### Work request
Without reproducing any picture, copy the records word for word.

[[ Material supplied, beginning ]]

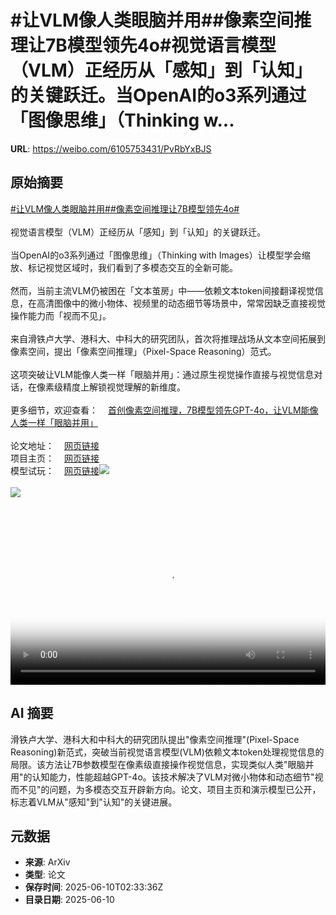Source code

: # #让VLM像人类眼脑并用##像素空间推理让7B模型领先4o#视觉语言模型（VLM）正经历从「感知」到「认知」的关键跃迁。当OpenAI的o3系列通过「图像思维」（Thinking w...

**URL**: https://weibo.com/6105753431/PvRbYxBJS

## 原始摘要

<a href="https://m.weibo.cn/search?containerid=231522type%3D1%26t%3D10%26q%3D%23%E8%AE%A9VLM%E5%83%8F%E4%BA%BA%E7%B1%BB%E7%9C%BC%E8%84%91%E5%B9%B6%E7%94%A8%23&amp;extparam=%23%E8%AE%A9VLM%E5%83%8F%E4%BA%BA%E7%B1%BB%E7%9C%BC%E8%84%91%E5%B9%B6%E7%94%A8%23" data-hide=""><span class="surl-text">#让VLM像人类眼脑并用#</span></a><a href="https://m.weibo.cn/search?containerid=231522type%3D1%26t%3D10%26q%3D%23%E5%83%8F%E7%B4%A0%E7%A9%BA%E9%97%B4%E6%8E%A8%E7%90%86%E8%AE%A97B%E6%A8%A1%E5%9E%8B%E9%A2%86%E5%85%884o%23&amp;extparam=%23%E5%83%8F%E7%B4%A0%E7%A9%BA%E9%97%B4%E6%8E%A8%E7%90%86%E8%AE%A97B%E6%A8%A1%E5%9E%8B%E9%A2%86%E5%85%884o%23" data-hide=""><span class="surl-text">#像素空间推理让7B模型领先4o#</span></a><br><br>视觉语言模型（VLM）正经历从「感知」到「认知」的关键跃迁。<br><br>当OpenAI的o3系列通过「图像思维」（Thinking with Images）让模型学会缩放、标记视觉区域时，我们看到了多模态交互的全新可能。<br><br>然而，当前主流VLM仍被困在「文本茧房」中——依赖文本token间接翻译视觉信息，在高清图像中的微小物体、视频里的动态细节等场景中，常常因缺乏直接视觉操作能力而「视而不见」。<br><br>来自滑铁卢大学、港科大、中科大的研究团队，首次将推理战场从文本空间拓展到像素空间，提出「像素空间推理」（Pixel-Space Reasoning）范式。<br><br>这项突破让VLM能像人类一样「眼脑并用」：通过原生视觉操作直接与视觉信息对话，在像素级精度上解锁视觉理解的新维度。<br><br>更多细节，欢迎查看：<a href="https://weibo.cn/sinaurl?u=https%3A%2F%2Fmp.weixin.qq.com%2Fs%2FwjW2UIi6x4fNU0sqSRzxzQ" data-hide=""><span class="url-icon"><img style="width: 1rem;height: 1rem" src="https://h5.sinaimg.cn/upload/2015/09/25/3/timeline_card_small_web_default.png" referrerpolicy="no-referrer"></span><span class="surl-text">首创像素空间推理，7B模型领先GPT-4o，让VLM能像人类一样「眼脑并用」</span></a><br><br>论文地址：<a href="https://weibo.cn/sinaurl?u=https%3A%2F%2Farxiv.org%2Fpdf%2F2505.15966" data-hide=""><span class="url-icon"><img style="width: 1rem;height: 1rem" src="https://h5.sinaimg.cn/upload/2015/09/25/3/timeline_card_small_web_default.png" referrerpolicy="no-referrer"></span><span class="surl-text">网页链接</span></a><br>项目主页：<a href="https://weibo.cn/sinaurl?u=https%3A%2F%2Ftiger-ai-lab.github.io%2FPixel-Reasoner%2F" data-hide=""><span class="url-icon"><img style="width: 1rem;height: 1rem" src="https://h5.sinaimg.cn/upload/2015/09/25/3/timeline_card_small_web_default.png" referrerpolicy="no-referrer"></span><span class="surl-text">网页链接</span></a><br>模型试玩：<a href="https://weibo.cn/sinaurl?u=https%3A%2F%2Fhuggingface.co%2Fspaces%2FTIGER-Lab%2FPixel-Reasoner" data-hide=""><span class="url-icon"><img style="width: 1rem;height: 1rem" src="https://h5.sinaimg.cn/upload/2015/09/25/3/timeline_card_small_web_default.png" referrerpolicy="no-referrer"></span><span class="surl-text">网页链接</span></a><img style="" src="https://tvax3.sinaimg.cn/large/006Fd7o3ly1i2a01k91f7j314u0k0wer.jpg" referrerpolicy="no-referrer"><br><br><img style="" src="https://tvax3.sinaimg.cn/large/006Fd7o3gy1i2a017jmusj30zk0cl787.jpg" referrerpolicy="no-referrer"><br><br><br clear="both"><div style="clear: both"></div><video controls="controls" poster="https://tvax3.sinaimg.cn/orj480/006Fd7o3ly1i2a01jvs6rj314u0k0wer.jpg" style="width: 100%"><source src="https://f.video.weibocdn.com/o0/0PMOySRglx08oVuxPHdC010412007nab0E010.mp4?label=mp4_720p&amp;template=1470x720.25.0&amp;ori=0&amp;ps=1CwnkDw1GXwCQx&amp;Expires=1749526223&amp;ssig=waRqMC9idN&amp;KID=unistore,video"><source src="https://f.video.weibocdn.com/o0/yp7MFihclx08oVuxzJO0010412003kCT0E010.mp4?label=mp4_hd&amp;template=980x480.25.0&amp;ori=0&amp;ps=1CwnkDw1GXwCQx&amp;Expires=1749526223&amp;ssig=G%2FpggTjPXp&amp;KID=unistore,video"><source src="https://f.video.weibocdn.com/o0/KkgH4MN2lx08oVuxvia4010412001QCW0E010.mp4?label=mp4_ld&amp;template=732x360.25.0&amp;ori=0&amp;ps=1CwnkDw1GXwCQx&amp;Expires=1749526223&amp;ssig=iScQ4GWwiu&amp;KID=unistore,video"><p>视频无法显示，请前往<a href="https://video.weibo.com/show?fid=1034%3A5175926229762066" target="_blank" rel="noopener noreferrer">微博视频</a>观看。</p></video>

## AI 摘要

滑铁卢大学、港科大和中科大的研究团队提出"像素空间推理"(Pixel-Space Reasoning)新范式，突破当前视觉语言模型(VLM)依赖文本token处理视觉信息的局限。该方法让7B参数模型在像素级直接操作视觉信息，实现类似人类"眼脑并用"的认知能力，性能超越GPT-4o。该技术解决了VLM对微小物体和动态细节"视而不见"的问题，为多模态交互开辟新方向。论文、项目主页和演示模型已公开，标志着VLM从"感知"到"认知"的关键进展。

## 元数据

- **来源**: ArXiv
- **类型**: 论文
- **保存时间**: 2025-06-10T02:33:36Z
- **目录日期**: 2025-06-10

[[ Material supplied, end ]]

### Output for this task
Source code

: # #让VLM像人类眼脑并用##像素空间推理让7B模型领先4o#视觉语言模型（VLM）正经历从「感知」到「认知」的关键跃迁。当OpenAI的o3系列通过「图像思维」（Thinking w...

**URL**: https://weibo.com/6105753431/PvRbYxBJS

## 原始摘要

<a href="https://m.weibo.cn/search?containerid=231522type%3D1%26t%3D10%26q%3D%23%E8%AE%A9VLM%E5%83%8F%E4%BA%BA%E7%B1%BB%E7%9C%BC%E8%84%91%E5%B9%B6%E7%94%A8%23&amp;extparam=%23%E8%AE%A9VLM%E5%83%8F%E4%BA%BA%E7%B1%BB%E7%9C%BC%E8%84%91%E5%B9%B6%E7%94%A8%23" data-hide=""><span class="surl-text">#让VLM像人类眼脑并用#</span></a><a href="https://m.weibo.cn/search?containerid=231522type%3D1%26t%3D10%26q%3D%23%E5%83%8F%E7%B4%A0%E7%A9%BA%E9%97%B4%E6%8E%A8%E7%90%86%E8%AE%A97B%E6%A8%A1%E5%9E%8B%E9%A2%86%E5%85%884o%23&amp;extparam=%23%E5%83%8F%E7%B4%A0%E7%A9%BA%E9%97%B4%E6%8E%A8%E7%90%86%E8%AE%A97B%E6%A8%A1%E5%9E%8B%E9%A2%86%E5%85%884o%23" data-hide=""><span class="surl-text">#像素空间推理让7B模型领先4o#</span></a><br><br>视觉语言模型（VLM）正经历从「感知」到「认知」的关键跃迁。<br><br>当OpenAI的o3系列通过「图像思维」（Thinking with Images）让模型学会缩放、标记视觉区域时，我们看到了多模态交互的全新可能。<br><br>然而，当前主流VLM仍被困在「文本茧房」中——依赖文本token间接翻译视觉信息，在高清图像中的微小物体、视频里的动态细节等场景中，常常因缺乏直接视觉操作能力而「视而不见」。<br><br>来自滑铁卢大学、港科大、中科大的研究团队，首次将推理战场从文本空间拓展到像素空间，提出「像素空间推理」（Pixel-Space Reasoning）范式。<br><br>这项突破让VLM能像人类一样「眼脑并用」：通过原生视觉操作直接与视觉信息对话，在像素级精度上解锁视觉理解的新维度。<br><br>更多细节，欢迎查看：<a href="https://weibo.cn/sinaurl?u=https%3A%2F%2Fmp.weixin.qq.com%2Fs%2FwjW2UIi6x4fNU0sqSRzxzQ" data-hide=""><span class="url-icon"><img style="width: 1rem;height: 1rem" src="https://h5.sinaimg.cn/upload/2015/09/25/3/timeline_card_small_web_default.png" referrerpolicy="no-referrer"></span><span class="surl-text">首创像素空间推理，7B模型领先GPT-4o，让VLM能像人类一样「眼脑并用」</span></a><br><br>论文地址：<a href="https://weibo.cn/sinaurl?u=https%3A%2F%2Farxiv.org%2Fpdf%2F2505.15966" data-hide=""><span class="url-icon"><img style="width: 1rem;height: 1rem" src="https://h5.sinaimg.cn/upload/2015/09/25/3/timeline_card_small_web_default.png" referrerpolicy="no-referrer"></span><span class="surl-text">网页链接</span></a><br>项目主页：<a href="https://weibo.cn/sinaurl?u=https%3A%2F%2Ftiger-ai-lab.github.io%2FPixel-Reasoner%2F" data-hide=""><span class="url-icon"><img style="width: 1rem;height: 1rem" src="https://h5.sinaimg.cn/upload/2015/09/25/3/timeline_card_small_web_default.png" referrerpolicy="no-referrer"></span><span class="surl-text">网页链接</span></a><br>模型试玩：<a href="https://weibo.cn/sinaurl?u=https%3A%2F%2Fhuggingface.co%2Fspaces%2FTIGER-Lab%2FPixel-Reasoner" data-hide=""><span class="url-icon"><img style="width: 1rem;height: 1rem" src="https://h5.sinaimg.cn/upload/2015/09/25/3/timeline_card_small_web_default.png" referrerpolicy="no-referrer"></span><span class="surl-text">网页链接</span></a><img style="" src="https://tvax3.sinaimg.cn/large/006Fd7o3ly1i2a01k91f7j314u0k0wer.jpg" referrerpolicy="no-referrer"><br><br><img style="" src="https://tvax3.sinaimg.cn/large/006Fd7o3gy1i2a017jmusj30zk0cl787.jpg" referrerpolicy="no-referrer"><br><br><br clear="both"><div style="clear: both"></div><video controls="controls" poster="https://tvax3.sinaimg.cn/orj480/006Fd7o3ly1i2a01jvs6rj314u0k0wer.jpg" style="width: 100%"><source src="https://f.video.weibocdn.com/o0/0PMOySRglx08oVuxPHdC010412007nab0E010.mp4?label=mp4_720p&amp;template=1470x720.25.0&amp;ori=0&amp;ps=1CwnkDw1GXwCQx&amp;Expires=1749526223&amp;ssig=waRqMC9idN&amp;KID=unistore,video"><source src="https://f.video.weibocdn.com/o0/yp7MFihclx08oVuxzJO0010412003kCT0E010.mp4?label=mp4_hd&amp;template=980x480.25.0&amp;ori=0&amp;ps=1CwnkDw1GXwCQx&amp;Expires=1749526223&amp;ssig=G%2FpggTjPXp&amp;KID=unistore,video"><source src="https://f.video.weibocdn.com/o0/KkgH4MN2lx08oVuxvia4010412001QCW0E010.mp4?label=mp4_ld&amp;template=732x360.25.0&amp;ori=0&amp;ps=1CwnkDw1GXwCQx&amp;Expires=1749526223&amp;ssig=iScQ4GWwiu&amp;KID=unistore,video"><p>视频无法显示，请前往<a href="https://video.weibo.com/show?fid=1034%3A5175926229762066" target="_blank" rel="noopener noreferrer">微博视频</a>观看。</p></video>

## AI 摘要

滑铁卢大学、港科大和中科大的研究团队提出"像素空间推理"(Pixel-Space Reasoning)新范式，突破当前视觉语言模型(VLM)依赖文本token处理视觉信息的局限。该方法让7B参数模型在像素级直接操作视觉信息，实现类似人类"眼脑并用"的认知能力，性能超越GPT-4o。该技术解决了VLM对微小物体和动态细节"视而不见"的问题，为多模态交互开辟新方向。论文、项目主页和演示模型已公开，标志着VLM从"感知"到"认知"的关键进展。

## 元数据

- **来源**: ArXiv
- **类型**: 论文
- **保存时间**: 2025-06-10T02:33:36Z
- **目录日期**: 2025-06-10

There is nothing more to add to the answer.